The Thing I Dreaded the Most….

Esther Egerton

The thing I dreaded the most as soon as I had done it, I wanted to get up and do it again. What is that all about? Initially I think it is an adrenalin rush after achieving something that you were dreading you then feel like you have conquered the world. It’s that glorious moment when the critical voice has yet to kick in and you start to dissect your performance.

You do come down eventually, whether it takes 5 minutes or 5 hours, but essentially you do feel a great sense of accomplishment, well I did anyway.

You see I am happy to get up on a stage with a well rehearsed part and look out to an audience that actually you cannot see, (apart from maybe the first two rows) – it’s just blackness. You can be in the zone, there are no distractions and anyway you are being someone else. Delicious.

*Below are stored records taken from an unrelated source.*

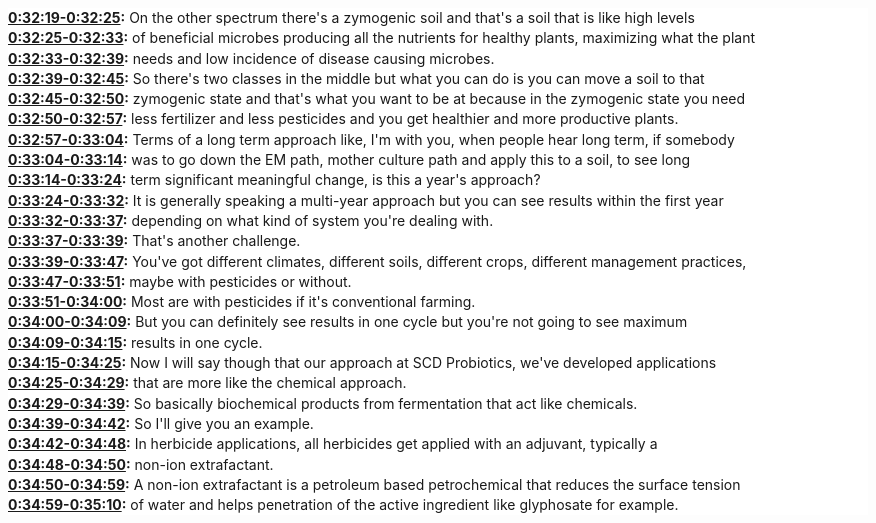 **[0:32:19-0:32:25](https://traffic.libsyn.com/secure/insearchofsoil/iSOS-19-MatthewWood-FullEpisode.mp3#t=0:32:19):**  On the other spectrum there's a zymogenic soil and that's a soil that is like high levels  
**[0:32:25-0:32:33](https://traffic.libsyn.com/secure/insearchofsoil/iSOS-19-MatthewWood-FullEpisode.mp3#t=0:32:25):**  of beneficial microbes producing all the nutrients for healthy plants, maximizing what the plant  
**[0:32:33-0:32:39](https://traffic.libsyn.com/secure/insearchofsoil/iSOS-19-MatthewWood-FullEpisode.mp3#t=0:32:33):**  needs and low incidence of disease causing microbes.  
**[0:32:39-0:32:45](https://traffic.libsyn.com/secure/insearchofsoil/iSOS-19-MatthewWood-FullEpisode.mp3#t=0:32:39):**  So there's two classes in the middle but what you can do is you can move a soil to that  
**[0:32:45-0:32:50](https://traffic.libsyn.com/secure/insearchofsoil/iSOS-19-MatthewWood-FullEpisode.mp3#t=0:32:45):**  zymogenic state and that's what you want to be at because in the zymogenic state you need  
**[0:32:50-0:32:57](https://traffic.libsyn.com/secure/insearchofsoil/iSOS-19-MatthewWood-FullEpisode.mp3#t=0:32:50):**  less fertilizer and less pesticides and you get healthier and more productive plants.  
**[0:32:57-0:33:04](https://traffic.libsyn.com/secure/insearchofsoil/iSOS-19-MatthewWood-FullEpisode.mp3#t=0:32:57):**  Terms of a long term approach like, I'm with you, when people hear long term, if somebody  
**[0:33:04-0:33:14](https://traffic.libsyn.com/secure/insearchofsoil/iSOS-19-MatthewWood-FullEpisode.mp3#t=0:33:04):**  was to go down the EM path, mother culture path and apply this to a soil, to see long  
**[0:33:14-0:33:24](https://traffic.libsyn.com/secure/insearchofsoil/iSOS-19-MatthewWood-FullEpisode.mp3#t=0:33:14):**  term significant meaningful change, is this a year's approach?  
**[0:33:24-0:33:32](https://traffic.libsyn.com/secure/insearchofsoil/iSOS-19-MatthewWood-FullEpisode.mp3#t=0:33:24):**  It is generally speaking a multi-year approach but you can see results within the first year  
**[0:33:32-0:33:37](https://traffic.libsyn.com/secure/insearchofsoil/iSOS-19-MatthewWood-FullEpisode.mp3#t=0:33:32):**  depending on what kind of system you're dealing with.  
**[0:33:37-0:33:39](https://traffic.libsyn.com/secure/insearchofsoil/iSOS-19-MatthewWood-FullEpisode.mp3#t=0:33:37):**  That's another challenge.  
**[0:33:39-0:33:47](https://traffic.libsyn.com/secure/insearchofsoil/iSOS-19-MatthewWood-FullEpisode.mp3#t=0:33:39):**  You've got different climates, different soils, different crops, different management practices,  
**[0:33:47-0:33:51](https://traffic.libsyn.com/secure/insearchofsoil/iSOS-19-MatthewWood-FullEpisode.mp3#t=0:33:47):**  maybe with pesticides or without.  
**[0:33:51-0:34:00](https://traffic.libsyn.com/secure/insearchofsoil/iSOS-19-MatthewWood-FullEpisode.mp3#t=0:33:51):**  Most are with pesticides if it's conventional farming.  
**[0:34:00-0:34:09](https://traffic.libsyn.com/secure/insearchofsoil/iSOS-19-MatthewWood-FullEpisode.mp3#t=0:34:00):**  But you can definitely see results in one cycle but you're not going to see maximum  
**[0:34:09-0:34:15](https://traffic.libsyn.com/secure/insearchofsoil/iSOS-19-MatthewWood-FullEpisode.mp3#t=0:34:09):**  results in one cycle.  
**[0:34:15-0:34:25](https://traffic.libsyn.com/secure/insearchofsoil/iSOS-19-MatthewWood-FullEpisode.mp3#t=0:34:15):**  Now I will say though that our approach at SCD Probiotics, we've developed applications  
**[0:34:25-0:34:29](https://traffic.libsyn.com/secure/insearchofsoil/iSOS-19-MatthewWood-FullEpisode.mp3#t=0:34:25):**  that are more like the chemical approach.  
**[0:34:29-0:34:39](https://traffic.libsyn.com/secure/insearchofsoil/iSOS-19-MatthewWood-FullEpisode.mp3#t=0:34:29):**  So basically biochemical products from fermentation that act like chemicals.  
**[0:34:39-0:34:42](https://traffic.libsyn.com/secure/insearchofsoil/iSOS-19-MatthewWood-FullEpisode.mp3#t=0:34:39):**  So I'll give you an example.  
**[0:34:42-0:34:48](https://traffic.libsyn.com/secure/insearchofsoil/iSOS-19-MatthewWood-FullEpisode.mp3#t=0:34:42):**  In herbicide applications, all herbicides get applied with an adjuvant, typically a  
**[0:34:48-0:34:50](https://traffic.libsyn.com/secure/insearchofsoil/iSOS-19-MatthewWood-FullEpisode.mp3#t=0:34:48):**  non-ion extrafactant.  
**[0:34:50-0:34:59](https://traffic.libsyn.com/secure/insearchofsoil/iSOS-19-MatthewWood-FullEpisode.mp3#t=0:34:50):**  A non-ion extrafactant is a petroleum based petrochemical that reduces the surface tension  
**[0:34:59-0:35:10](https://traffic.libsyn.com/secure/insearchofsoil/iSOS-19-MatthewWood-FullEpisode.mp3#t=0:34:59):**  of water and helps penetration of the active ingredient like glyphosate for example.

However, put me in a room where I have to present and I have written the speech and I can see all those faces and yes I have prepared but I don’t want to sound rehearsed… and.. and…I just have to be myself – gulp! I want to show my natural, vulnerable self and it’s flipping scary. So what have I been doing? I have been putting myself forward for any kind of opportunity where I can speak in front of a group, deliver something challenging to a number of colleagues. I have been saying “YES” to all of it. You’re probably thinking ‘She must be mad, I couldn’t do that.’

Actually quite a few people have said that to me, not the mad bit, but ‘I couldn’t do what you do’. And there’s the rub, there’s a high percentage of people who would rather be buried alive than stand up and present. No really it’s true.

So then I started asking the question- why is this? It is because we’re worried about what people think of us? There is a strong need in all of us to want to belong.

You can however do it. As they say if I can do it you can do it, it’s that simple. It might not be the most comfortable feeling in the world, but the more you do it the easier it becomes. If you weren’t scared and didn’t feel the nerves, which you can reframe as excitement it would mean you didn’t care and perhaps you would dial in the performance. Like a sports person does after a thrilling game and they do the ‘sports talk’ thing, you know like they’re talking about someone else – in the third person!! That really winds me up, where is the passion, the vulnerability the connection with their audience? Perhaps, they’re just knackered.

I am giving you permission that it’s ok to show up as you, even if you feel like a bundle of nerves and you worried you might look stupid, just say to yourself ‘it’s ok I am being me, it’s real’ and people will understand, they know what it feels like.

It doesn’t matter anyway what they think as it’s there stuff and you’ll never really know and that’s a waste of energy. You are being brave. As Brene Brown argues ‘that vulnerability is in fact a strength, and when we shut ourselves off from revealing our true selves we grow distanced from things that bring purpose and meaning to our lives.’